The charged drum surface is exposed to a laser beam (image
information lighting beam) L which is produced from a laser scanner
3 and is modulated in accordance with time series electric digital
picture element signals representing the image to be recorded. By
doing so, the potential of the drum is attenuated at the position
exposed to the laser beam, so that an electrostatic latent image of
the desired image is formed.
Subsequently, the latent image formed surface of the drum is
supplied with toner negatively charged (the same polarity as the
latent image) by the developing device 4, so that the latent image
is developed through a reverse-development process.
On the other hand, a transfer material (recording material) such as
a sheet of plain paper or the like is supplied from an unshown
sheet feeding station, and is supplied by a pair of registration
rollers 8 and 9 through guiding plates 6 and 7 to a transfer
position N constituted by a nip formed between the drum 1 and the
transfer member in the form of a rotatable transfer roller 5.

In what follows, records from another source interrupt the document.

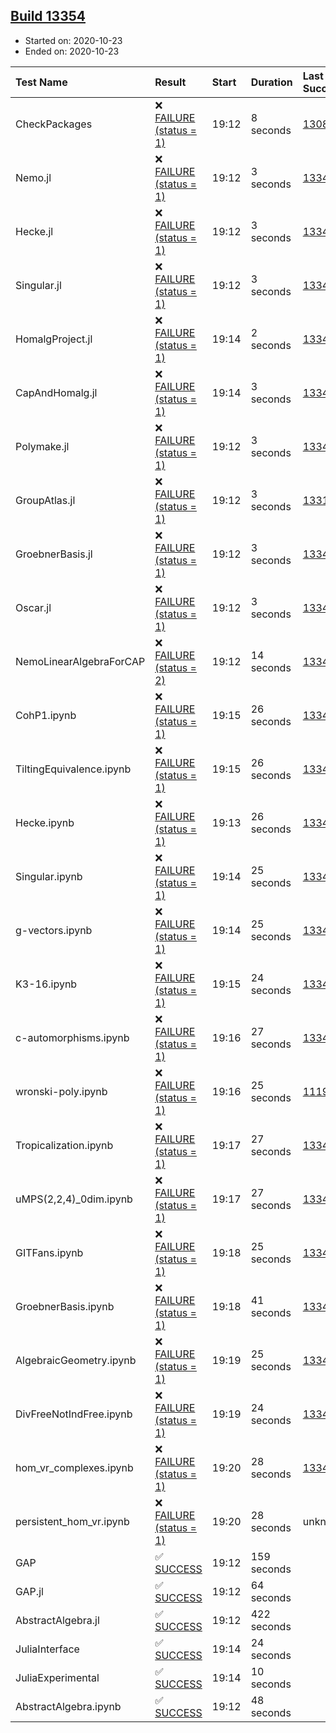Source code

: ## [Build 13354](https://oscarci.mathematik.uni-kl.de/job/oscar/13354/)

* Started on: 2020-10-23
* Ended on: 2020-10-23

| Test Name    | Result | Start | Duration | Last Success | First Failure |
|:-------------|:-------|:------|:---------|:-------------|:--------------|
| CheckPackages | ❌ [FAILURE (status = 1)](https://oscarci.mathematik.uni-kl.de/job/oscar/13354/artifact/logs/build-13354/CheckPackages.log) | 19:12 | 8 seconds | [13085](https://oscarci.mathematik.uni-kl.de/job/oscar/13085/) | [13086](https://oscarci.mathematik.uni-kl.de/job/oscar/13086/) |
| Nemo.jl | ❌ [FAILURE (status = 1)](https://oscarci.mathematik.uni-kl.de/job/oscar/13354/artifact/logs/build-13354/Nemo.jl.log) | 19:12 | 3 seconds | [13348](https://oscarci.mathematik.uni-kl.de/job/oscar/13348/) | [13349](https://oscarci.mathematik.uni-kl.de/job/oscar/13349/) |
| Hecke.jl | ❌ [FAILURE (status = 1)](https://oscarci.mathematik.uni-kl.de/job/oscar/13354/artifact/logs/build-13354/Hecke.jl.log) | 19:12 | 3 seconds | [13341](https://oscarci.mathematik.uni-kl.de/job/oscar/13341/) | [13342](https://oscarci.mathematik.uni-kl.de/job/oscar/13342/) |
| Singular.jl | ❌ [FAILURE (status = 1)](https://oscarci.mathematik.uni-kl.de/job/oscar/13354/artifact/logs/build-13354/Singular.jl.log) | 19:12 | 3 seconds | [13348](https://oscarci.mathematik.uni-kl.de/job/oscar/13348/) | [13349](https://oscarci.mathematik.uni-kl.de/job/oscar/13349/) |
| HomalgProject.jl | ❌ [FAILURE (status = 1)](https://oscarci.mathematik.uni-kl.de/job/oscar/13354/artifact/logs/build-13354/HomalgProject.jl.log) | 19:14 | 2 seconds | [13348](https://oscarci.mathematik.uni-kl.de/job/oscar/13348/) | [13349](https://oscarci.mathematik.uni-kl.de/job/oscar/13349/) |
| CapAndHomalg.jl | ❌ [FAILURE (status = 1)](https://oscarci.mathematik.uni-kl.de/job/oscar/13354/artifact/logs/build-13354/CapAndHomalg.jl.log) | 19:14 | 3 seconds | [13347](https://oscarci.mathematik.uni-kl.de/job/oscar/13347/) | [13348](https://oscarci.mathematik.uni-kl.de/job/oscar/13348/) |
| Polymake.jl | ❌ [FAILURE (status = 1)](https://oscarci.mathematik.uni-kl.de/job/oscar/13354/artifact/logs/build-13354/Polymake.jl.log) | 19:12 | 3 seconds | [13348](https://oscarci.mathematik.uni-kl.de/job/oscar/13348/) | [13349](https://oscarci.mathematik.uni-kl.de/job/oscar/13349/) |
| GroupAtlas.jl | ❌ [FAILURE (status = 1)](https://oscarci.mathematik.uni-kl.de/job/oscar/13354/artifact/logs/build-13354/GroupAtlas.jl.log) | 19:12 | 3 seconds | [13311](https://oscarci.mathematik.uni-kl.de/job/oscar/13311/) | [13312](https://oscarci.mathematik.uni-kl.de/job/oscar/13312/) |
| GroebnerBasis.jl | ❌ [FAILURE (status = 1)](https://oscarci.mathematik.uni-kl.de/job/oscar/13354/artifact/logs/build-13354/GroebnerBasis.jl.log) | 19:12 | 3 seconds | [13348](https://oscarci.mathematik.uni-kl.de/job/oscar/13348/) | [13349](https://oscarci.mathematik.uni-kl.de/job/oscar/13349/) |
| Oscar.jl | ❌ [FAILURE (status = 1)](https://oscarci.mathematik.uni-kl.de/job/oscar/13354/artifact/logs/build-13354/Oscar.jl.log) | 19:12 | 3 seconds | [13348](https://oscarci.mathematik.uni-kl.de/job/oscar/13348/) | [13349](https://oscarci.mathematik.uni-kl.de/job/oscar/13349/) |
| NemoLinearAlgebraForCAP | ❌ [FAILURE (status = 2)](https://oscarci.mathematik.uni-kl.de/job/oscar/13354/artifact/logs/build-13354/NemoLinearAlgebraForCAP.log) | 19:12 | 14 seconds | [13348](https://oscarci.mathematik.uni-kl.de/job/oscar/13348/) | [13349](https://oscarci.mathematik.uni-kl.de/job/oscar/13349/) |
| CohP1.ipynb | ❌ [FAILURE (status = 1)](https://oscarci.mathematik.uni-kl.de/job/oscar/13354/artifact/logs/build-13354/CohP1.ipynb.log) | 19:15 | 26 seconds | [13348](https://oscarci.mathematik.uni-kl.de/job/oscar/13348/) | [13349](https://oscarci.mathematik.uni-kl.de/job/oscar/13349/) |
| TiltingEquivalence.ipynb | ❌ [FAILURE (status = 1)](https://oscarci.mathematik.uni-kl.de/job/oscar/13354/artifact/logs/build-13354/TiltingEquivalence.ipynb.log) | 19:15 | 26 seconds | [13348](https://oscarci.mathematik.uni-kl.de/job/oscar/13348/) | [13349](https://oscarci.mathematik.uni-kl.de/job/oscar/13349/) |
| Hecke.ipynb | ❌ [FAILURE (status = 1)](https://oscarci.mathematik.uni-kl.de/job/oscar/13354/artifact/logs/build-13354/Hecke.ipynb.log) | 19:13 | 26 seconds | [13341](https://oscarci.mathematik.uni-kl.de/job/oscar/13341/) | [13342](https://oscarci.mathematik.uni-kl.de/job/oscar/13342/) |
| Singular.ipynb | ❌ [FAILURE (status = 1)](https://oscarci.mathematik.uni-kl.de/job/oscar/13354/artifact/logs/build-13354/Singular.ipynb.log) | 19:14 | 25 seconds | [13348](https://oscarci.mathematik.uni-kl.de/job/oscar/13348/) | [13349](https://oscarci.mathematik.uni-kl.de/job/oscar/13349/) |
| g-vectors.ipynb | ❌ [FAILURE (status = 1)](https://oscarci.mathematik.uni-kl.de/job/oscar/13354/artifact/logs/build-13354/g-vectors.ipynb.log) | 19:14 | 25 seconds | [13348](https://oscarci.mathematik.uni-kl.de/job/oscar/13348/) | [13349](https://oscarci.mathematik.uni-kl.de/job/oscar/13349/) |
| K3-16.ipynb | ❌ [FAILURE (status = 1)](https://oscarci.mathematik.uni-kl.de/job/oscar/13354/artifact/logs/build-13354/K3-16.ipynb.log) | 19:15 | 24 seconds | [13348](https://oscarci.mathematik.uni-kl.de/job/oscar/13348/) | [13349](https://oscarci.mathematik.uni-kl.de/job/oscar/13349/) |
| c-automorphisms.ipynb | ❌ [FAILURE (status = 1)](https://oscarci.mathematik.uni-kl.de/job/oscar/13354/artifact/logs/build-13354/c-automorphisms.ipynb.log) | 19:16 | 27 seconds | [13348](https://oscarci.mathematik.uni-kl.de/job/oscar/13348/) | [13349](https://oscarci.mathematik.uni-kl.de/job/oscar/13349/) |
| wronski-poly.ipynb | ❌ [FAILURE (status = 1)](https://oscarci.mathematik.uni-kl.de/job/oscar/13354/artifact/logs/build-13354/wronski-poly.ipynb.log) | 19:16 | 25 seconds | [11192](https://oscarci.mathematik.uni-kl.de/job/oscar/11192/) | [11193](https://oscarci.mathematik.uni-kl.de/job/oscar/11193/) |
| Tropicalization.ipynb | ❌ [FAILURE (status = 1)](https://oscarci.mathematik.uni-kl.de/job/oscar/13354/artifact/logs/build-13354/Tropicalization.ipynb.log) | 19:17 | 27 seconds | [13348](https://oscarci.mathematik.uni-kl.de/job/oscar/13348/) | [13349](https://oscarci.mathematik.uni-kl.de/job/oscar/13349/) |
| uMPS(2,2,4)_0dim.ipynb | ❌ [FAILURE (status = 1)](https://oscarci.mathematik.uni-kl.de/job/oscar/13354/artifact/logs/build-13354/uMPS-2-2-4-_0dim.ipynb.log) | 19:17 | 27 seconds | [13348](https://oscarci.mathematik.uni-kl.de/job/oscar/13348/) | [13349](https://oscarci.mathematik.uni-kl.de/job/oscar/13349/) |
| GITFans.ipynb | ❌ [FAILURE (status = 1)](https://oscarci.mathematik.uni-kl.de/job/oscar/13354/artifact/logs/build-13354/GITFans.ipynb.log) | 19:18 | 25 seconds | [13348](https://oscarci.mathematik.uni-kl.de/job/oscar/13348/) | [13349](https://oscarci.mathematik.uni-kl.de/job/oscar/13349/) |
| GroebnerBasis.ipynb | ❌ [FAILURE (status = 1)](https://oscarci.mathematik.uni-kl.de/job/oscar/13354/artifact/logs/build-13354/GroebnerBasis.ipynb.log) | 19:18 | 41 seconds | [13347](https://oscarci.mathematik.uni-kl.de/job/oscar/13347/) | [13348](https://oscarci.mathematik.uni-kl.de/job/oscar/13348/) |
| AlgebraicGeometry.ipynb | ❌ [FAILURE (status = 1)](https://oscarci.mathematik.uni-kl.de/job/oscar/13354/artifact/logs/build-13354/AlgebraicGeometry.ipynb.log) | 19:19 | 25 seconds | [13341](https://oscarci.mathematik.uni-kl.de/job/oscar/13341/) | [13342](https://oscarci.mathematik.uni-kl.de/job/oscar/13342/) |
| DivFreeNotIndFree.ipynb | ❌ [FAILURE (status = 1)](https://oscarci.mathematik.uni-kl.de/job/oscar/13354/artifact/logs/build-13354/DivFreeNotIndFree.ipynb.log) | 19:19 | 24 seconds | [13348](https://oscarci.mathematik.uni-kl.de/job/oscar/13348/) | [13349](https://oscarci.mathematik.uni-kl.de/job/oscar/13349/) |
| hom_vr_complexes.ipynb | ❌ [FAILURE (status = 1)](https://oscarci.mathematik.uni-kl.de/job/oscar/13354/artifact/logs/build-13354/hom_vr_complexes.ipynb.log) | 19:20 | 28 seconds | [13348](https://oscarci.mathematik.uni-kl.de/job/oscar/13348/) | [13349](https://oscarci.mathematik.uni-kl.de/job/oscar/13349/) |
| persistent_hom_vr.ipynb | ❌ [FAILURE (status = 1)](https://oscarci.mathematik.uni-kl.de/job/oscar/13354/artifact/logs/build-13354/persistent_hom_vr.ipynb.log) | 19:20 | 28 seconds | unknown | unknown |
| GAP | ✅ [SUCCESS](https://oscarci.mathematik.uni-kl.de/job/oscar/13354/artifact/logs/build-13354/GAP.log) | 19:12 | 159 seconds |  |  |
| GAP.jl | ✅ [SUCCESS](https://oscarci.mathematik.uni-kl.de/job/oscar/13354/artifact/logs/build-13354/GAP.jl.log) | 19:12 | 64 seconds |  |  |
| AbstractAlgebra.jl | ✅ [SUCCESS](https://oscarci.mathematik.uni-kl.de/job/oscar/13354/artifact/logs/build-13354/AbstractAlgebra.jl.log) | 19:12 | 422 seconds |  |  |
| JuliaInterface | ✅ [SUCCESS](https://oscarci.mathematik.uni-kl.de/job/oscar/13354/artifact/logs/build-13354/JuliaInterface.log) | 19:14 | 24 seconds |  |  |
| JuliaExperimental | ✅ [SUCCESS](https://oscarci.mathematik.uni-kl.de/job/oscar/13354/artifact/logs/build-13354/JuliaExperimental.log) | 19:14 | 10 seconds |  |  |
| AbstractAlgebra.ipynb | ✅ [SUCCESS](https://oscarci.mathematik.uni-kl.de/job/oscar/13354/artifact/logs/build-13354/AbstractAlgebra.ipynb.log) | 19:12 | 48 seconds |  |  |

At the instant when the leading edge of the transfer material 10
from the sheet feeding station reaches the nip between the rollers
8 and 9, the registration rollers 8 and 9 are at rest to simply
receive the leading edge of the transfer material 10, so that
oblique feeding of the transfer material is prevented, and that the
registration position is regulated.
In timed relation with the image on the rotating drum 1, the
rotatable motion of the registration rollers 8 and 9 is started, by
which the leading edge of the transfer material 10 reaches the
transfer position N when the leading edge of the image formation
region on the drum 1 reaches the transfer position N, along the
guiding plates 6 and 7.
When the transfer material 10 exists at the transfer position, that
is, the transfer nip formed between the drum 1 and the transfer
roller 5, the transfer roller 5 is supplied with an image transfer
bias of the positive polarity (the polarity opposite from the
charge polarity of the toner) from a voltage source 11 controlled
by a control system comprising CPU 13, I/O 12, bus line 14 or the
like. By the electric field provide by the applied bias and the
urging force to the transfer material 10 to the drum 1 surface by
the transfer roller 5, the toner image is sequentially transferred
from the drum 1 to the surface of the transfer material 10 supplied
to the transfer position L.
The transfer material 10 having passed through the transfer nip N
is separated from the drum surface 1, and is conveyed to an unshown
image fixing device where the transferred toner image is fixed on
the transfer material 10.
The surface of the drum 1 after the separation of the transfer
material therefrom, is cleaned by a cleaning device 15, so that
residual material such as residual toner or the like is removed so
as to be prepared for the next image forming operation.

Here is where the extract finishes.